Bohème

 De Rimbaud à Aznavour, il n'y qu'un pas pour un thème archi-universel: la Bohème...

On habitait à la Grand'Rue, "la rue des riches" dans l'autre langue, on payait rien, on habitait en collocation avec les voisins, pour dix mois dans un appartement prévu pour les autres, ceux qui ont les moyens. C'étaient nos premiers salaires, notre première maison, notre indépendance, le début de la vie, la vraie. Un logement avec vue: sur la Lorette, la Sarine, la Motta.
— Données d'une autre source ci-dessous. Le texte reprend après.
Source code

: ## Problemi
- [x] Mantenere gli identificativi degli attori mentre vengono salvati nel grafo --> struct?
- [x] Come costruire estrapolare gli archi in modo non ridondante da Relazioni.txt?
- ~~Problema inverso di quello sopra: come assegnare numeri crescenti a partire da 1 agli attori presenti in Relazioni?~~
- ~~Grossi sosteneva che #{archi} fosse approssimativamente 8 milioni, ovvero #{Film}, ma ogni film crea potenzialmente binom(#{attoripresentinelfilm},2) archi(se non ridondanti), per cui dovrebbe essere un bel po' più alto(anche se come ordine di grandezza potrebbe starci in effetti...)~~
Les cris des enfants montaient en été et la diane nous réveillait aux aurores à la Fête-Dieu, suivie des coups de canons. Et tous les samedis 5h, c'était le marché qui s'installait. Des dîners avec les artistes du haut, des messages passés au balcon, des déjeuners dehors un 1er novembre, un mur rouge et une salle de bain vétuste, une cuisine sans fenêtre et des mètres carrés de salon. C'était la grande vie avant l'heure, c'était goûter au luxe sans s'en vouloir. On partageait nos restes de frigo tout en débattant autour d'un verre de vin sur une table en chêne et des chaises d'écoliers. 

Depuis longtemps, la Grand'Rue est devenue hors de prix, la vue a changé, les amis se sont séparés, d'artistes nous n'avons que nos rêves et nos souvenirs. On était jeunes et insouciants, même si on ne le savait pas. La Bohème c'était avant.